Copy each line below that has "proof".

Records from a data source:
-------------------------

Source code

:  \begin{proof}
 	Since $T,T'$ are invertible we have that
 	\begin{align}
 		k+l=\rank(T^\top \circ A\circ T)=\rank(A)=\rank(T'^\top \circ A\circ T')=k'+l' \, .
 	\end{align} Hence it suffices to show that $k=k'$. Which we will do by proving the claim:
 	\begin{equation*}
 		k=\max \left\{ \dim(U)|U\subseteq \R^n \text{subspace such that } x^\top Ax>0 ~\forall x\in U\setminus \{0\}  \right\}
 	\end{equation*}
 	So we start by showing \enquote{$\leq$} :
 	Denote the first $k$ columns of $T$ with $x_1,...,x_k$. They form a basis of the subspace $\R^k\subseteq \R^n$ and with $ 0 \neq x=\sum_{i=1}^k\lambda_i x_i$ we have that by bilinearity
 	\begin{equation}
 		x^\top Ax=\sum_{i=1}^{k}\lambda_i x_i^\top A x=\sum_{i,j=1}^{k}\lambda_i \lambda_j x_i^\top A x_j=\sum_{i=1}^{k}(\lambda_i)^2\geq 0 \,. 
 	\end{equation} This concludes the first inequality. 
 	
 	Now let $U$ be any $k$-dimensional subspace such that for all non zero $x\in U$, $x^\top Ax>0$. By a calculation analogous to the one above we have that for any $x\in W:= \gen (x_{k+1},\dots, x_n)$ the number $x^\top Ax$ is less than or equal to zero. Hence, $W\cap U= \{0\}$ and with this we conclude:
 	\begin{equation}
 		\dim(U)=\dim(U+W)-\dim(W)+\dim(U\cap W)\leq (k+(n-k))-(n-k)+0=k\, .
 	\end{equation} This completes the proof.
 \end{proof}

-------------------------

■ Exercise response ■
:  \begin{proof}
 	\end{equation} This completes the proof.
 \end{proof}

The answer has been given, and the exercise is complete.